Over the past 2 weeks, Khamzat Chimaev did something amazing.
First, he made his UFC Debut as a middleweight on UFC Fight Night 172 against John Phillips and won by submission – out striking his opponent 124 to 2.
Then, he fought again on UFC Fight Night 174 against Rhys McKee just 10 days later, as a WELTERWEIGHT, and won by TKO – landing 68 to 0 in strikes.
First off, making a UFC debut is tough. Khamzat only had 6 fights on his record before this, which is relatively little experience in the MMA world. But he showed great composure in his fights, and only took 2 strikes!
That was impressive, but more impressive to me is that he came back 10 days later, at a lower weight class. That was a 15 pound cut, to a fighter that is already shredded. But once again, he proved it was no fluke as he steam rolled through McKee in the first round, not getting hit a single time.
He now has a perfect 8-0 record with 8 finishes. You know Dana White is going to love this kid, because he is down to fight whoever, whenever, at whatever weight class – lol!

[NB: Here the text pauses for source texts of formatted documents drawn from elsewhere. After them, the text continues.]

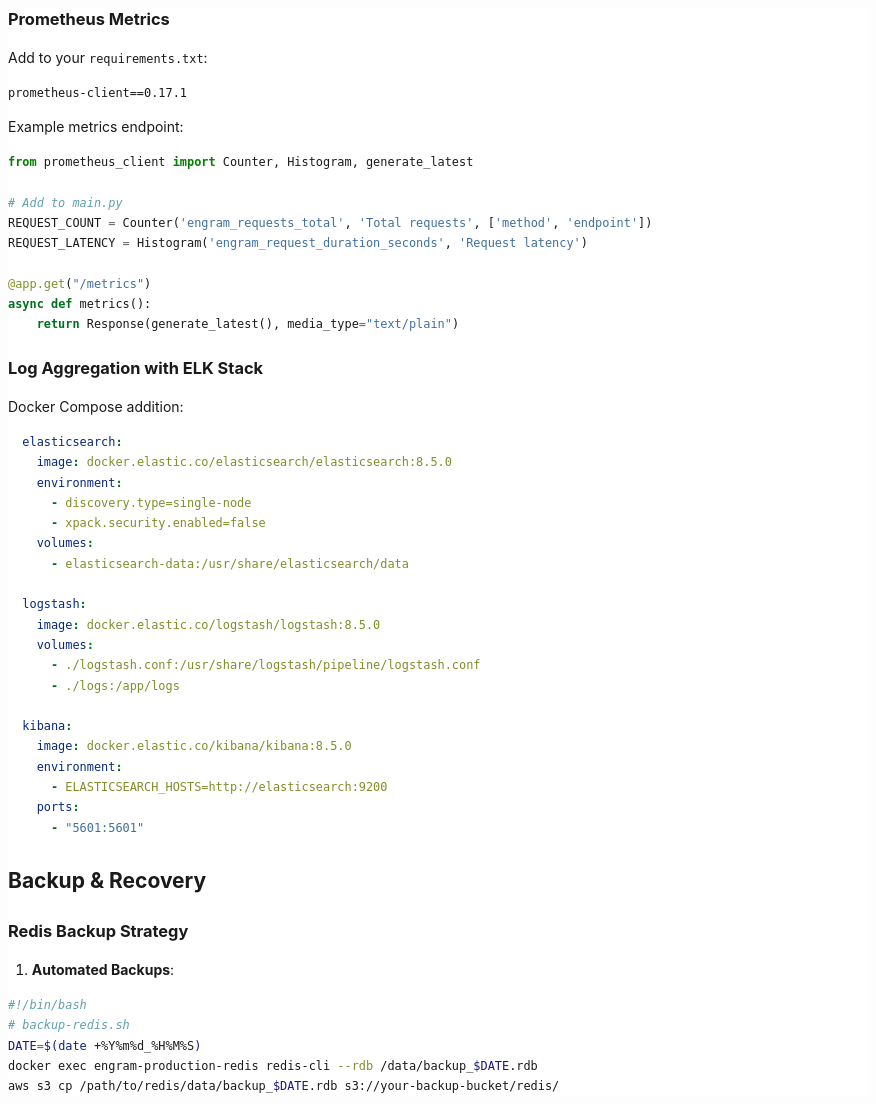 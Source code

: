 ### Prometheus Metrics

Add to your `requirements.txt`:
```
prometheus-client==0.17.1
```

Example metrics endpoint:

```python
from prometheus_client import Counter, Histogram, generate_latest

# Add to main.py
REQUEST_COUNT = Counter('engram_requests_total', 'Total requests', ['method', 'endpoint'])
REQUEST_LATENCY = Histogram('engram_request_duration_seconds', 'Request latency')

@app.get("/metrics")
async def metrics():
    return Response(generate_latest(), media_type="text/plain")
```

### Log Aggregation with ELK Stack

Docker Compose addition:

```yaml
  elasticsearch:
    image: docker.elastic.co/elasticsearch/elasticsearch:8.5.0
    environment:
      - discovery.type=single-node
      - xpack.security.enabled=false
    volumes:
      - elasticsearch-data:/usr/share/elasticsearch/data

  logstash:
    image: docker.elastic.co/logstash/logstash:8.5.0
    volumes:
      - ./logstash.conf:/usr/share/logstash/pipeline/logstash.conf
      - ./logs:/app/logs

  kibana:
    image: docker.elastic.co/kibana/kibana:8.5.0
    environment:
      - ELASTICSEARCH_HOSTS=http://elasticsearch:9200
    ports:
      - "5601:5601"
```

## Backup & Recovery

### Redis Backup Strategy

1. **Automated Backups**:
```bash
#!/bin/bash
# backup-redis.sh
DATE=$(date +%Y%m%d_%H%M%S)
docker exec engram-production-redis redis-cli --rdb /data/backup_$DATE.rdb
aws s3 cp /path/to/redis/data/backup_$DATE.rdb s3://your-backup-bucket/redis/
```
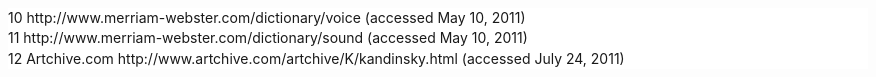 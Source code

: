 <dt>
10 http://www.merriam-webster.com/dictionary/voice (accessed May 10, 2011)
<dt>
<dt>
11 http://www.merriam-webster.com/dictionary/sound (accessed May 10, 2011)
<dt>
<dt>
12 Artchive.com http://www.artchive.com/artchive/K/kandinsky.html (accessed July 24, 2011)
<dt>
</dt>
</dt>
</dt>
</dt>
</dt>
</dt>
</dt>
</dt>
</dt>
</dt>
</dt>
</dt>
</dt>
</dt>
</dt>
</dt>
</dt>
</dt>
</dt>
</dt>
</dt>
</dt>
</dt>
</dt>
</dl>
</font>
</body> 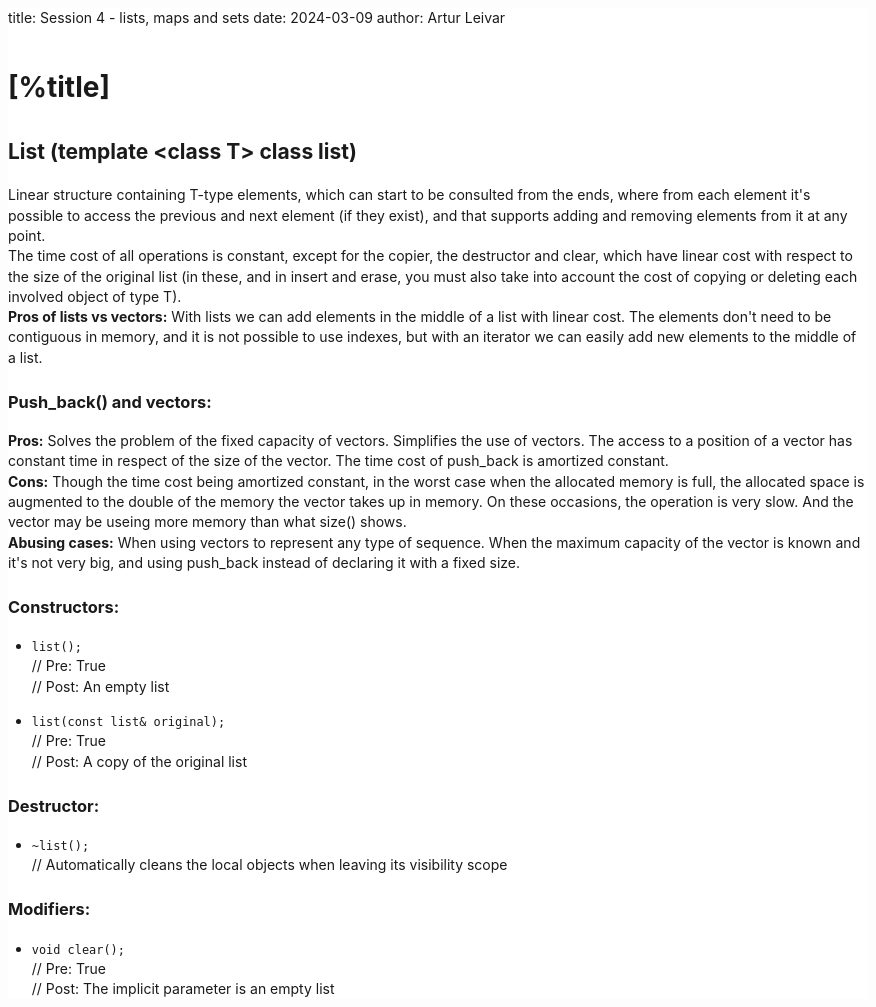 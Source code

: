 title: Session 4 - lists, maps and sets
date: 2024-03-09
author: Artur Leivar

# [%title]

## List (template \<class T> class list)
Linear structure containing T-type elements, which can start to be consulted
from the ends, where from each element it's possible to access the previous and
next element (if they exist), and that supports adding and removing elements
from it at any point.\
The time cost of all operations is constant, except for the copier, the destructor
and clear, which have linear cost with respect to the size of the original list
(in these, and in insert and erase, you must also take into account the cost of
copying or deleting each involved object of type T).\
**Pros of lists vs vectors:** With lists we can add elements in the middle of a
list with linear cost. The elements don't need to be contiguous in memory, and
it is not possible to use indexes, but with an iterator we can easily add
new elements to the middle of a list.

### **Push_back() and vectors:**
**Pros:** Solves the problem of the fixed capacity of vectors. Simplifies the use
of vectors. The access to a position of a vector has constant time in respect of
the size of the vector. The time cost of push_back is amortized constant.\
**Cons:** Though the time cost being amortized constant, in the worst case when
the allocated memory is full, the allocated space is augmented to the double
of the memory the vector takes up in memory. On these occasions, the operation
is very slow. And the vector may be useing more memory than what size() shows.\
**Abusing cases:** When using vectors to represent any type of sequence. When the
maximum capacity of the vector is known and it's not very big, and using push_back
instead of declaring it with a fixed size.

### Constructors:

* `list();`\
// Pre: True\
// Post: An empty list

* `list(const list& original);`\
// Pre: True\
// Post: A copy of the original list

### Destructor:
* `~list();`\
// Automatically cleans the local objects when leaving its visibility scope

### Modifiers:
* `void clear();`\
// Pre: True\
// Post: The implicit parameter is an empty list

While it’s a bit early to get on board the Khamzat Express, it’s fair to say he has earned a good amount of respect for his work in the past 2 weeks. Clearly, he believes in striking while the iron is hot. 🙂
Personally, I’m just amazed on how he managed the weight cut. I mean look at him.
The guy is very lean on the top picture already, and managed to squeeze out 15 pounds and get a solid tan just 10 days later (joking about the tan of course).
Turns out he normally fights at 170lbs, so likely he didn’t have to cut as much I suppose to make 185lbs. Contrary to what some people may think, being leaner makes it easier to cut weight, as the more muscle you have, the more water weight you can shed.
Fat doesn’t hold water, so the more of it you have (versus muscle), the less water weight you can cut. Instead, you have to diet your weight off, which is much more difficult.
Dieting to lose fat requires creating a calorie deficit, which in itself is a challenge, as you will be hungry all day. When you add a fighter’s training regiment on top of that, it is horrible. You will feel weaker, have less energy, and as a result not be able to have top quality training.
Compared to someone who is already lean and just has to cut water weight, the dieter is going to have a worse training camp. The guy doing the water cut will be training at top performance levels, as he will be eating healthy. He only has to dial in the diet in the last 2 weeks to manage sodium levels, and particularly the final week. The dieter will have to manage diminishing energy levels and performance all camp long, and then have to do the water cut on top of that.
This goes to show you that always being in shape pays off. Especially as a fighter trying to break through the ranks. Being in shape year round and staying in a state of readiness is going to give you a lot more opportunities in the fight world.
What do you think? Do you agree or disagree?